Task brief: Present exactly, and only, the lines running from the line that contains "几十个桶下去了 还没捞到锅的我 发现 你们已经开始讨论吧锅开除出证了" through the end of the entries below.

**** Provided records

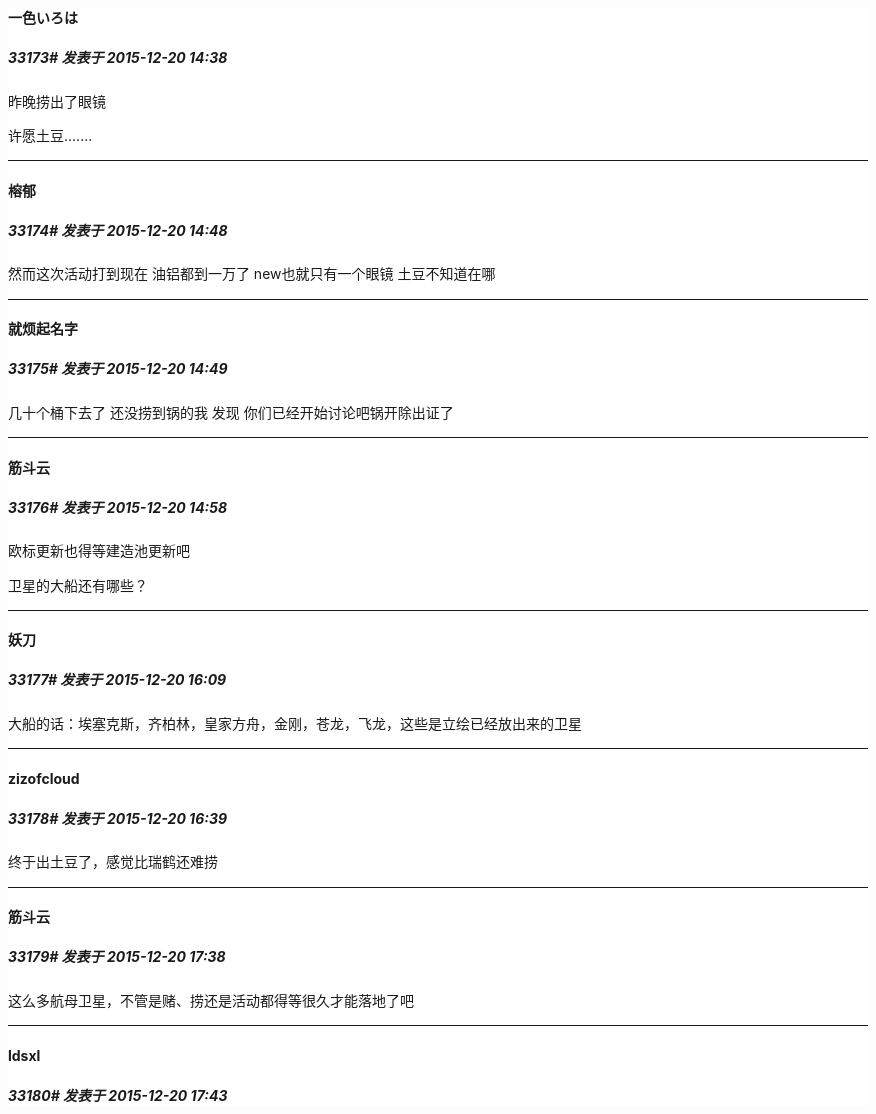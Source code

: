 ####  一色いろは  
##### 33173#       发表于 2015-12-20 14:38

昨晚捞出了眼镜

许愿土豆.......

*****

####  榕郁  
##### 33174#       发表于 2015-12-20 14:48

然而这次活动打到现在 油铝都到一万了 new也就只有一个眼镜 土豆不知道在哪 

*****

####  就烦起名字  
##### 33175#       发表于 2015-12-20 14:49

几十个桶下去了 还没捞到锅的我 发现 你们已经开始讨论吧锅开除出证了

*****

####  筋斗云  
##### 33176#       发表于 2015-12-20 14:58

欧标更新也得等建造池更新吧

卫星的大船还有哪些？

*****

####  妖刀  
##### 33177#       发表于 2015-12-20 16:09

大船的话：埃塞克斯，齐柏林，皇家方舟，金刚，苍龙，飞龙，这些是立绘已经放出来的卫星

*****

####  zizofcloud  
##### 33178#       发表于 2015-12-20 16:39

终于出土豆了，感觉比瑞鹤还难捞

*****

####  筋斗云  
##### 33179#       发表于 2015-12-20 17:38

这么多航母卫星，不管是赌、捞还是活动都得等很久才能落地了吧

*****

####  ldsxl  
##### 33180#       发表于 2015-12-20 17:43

********

The answer:
几十个桶下去了 还没捞到锅的我 发现 你们已经开始讨论吧锅开除出证了

*****

####  筋斗云  
##### 33176#       发表于 2015-12-20 14:58

欧标更新也得等建造池更新吧

卫星的大船还有哪些？

*****

####  妖刀  
##### 33177#       发表于 2015-12-20 16:09

大船的话：埃塞克斯，齐柏林，皇家方舟，金刚，苍龙，飞龙，这些是立绘已经放出来的卫星

*****

####  zizofcloud  
##### 33178#       发表于 2015-12-20 16:39

终于出土豆了，感觉比瑞鹤还难捞

*****

####  筋斗云  
##### 33179#       发表于 2015-12-20 17:38

这么多航母卫星，不管是赌、捞还是活动都得等很久才能落地了吧

*****

####  ldsxl  
##### 33180#       发表于 2015-12-20 17:43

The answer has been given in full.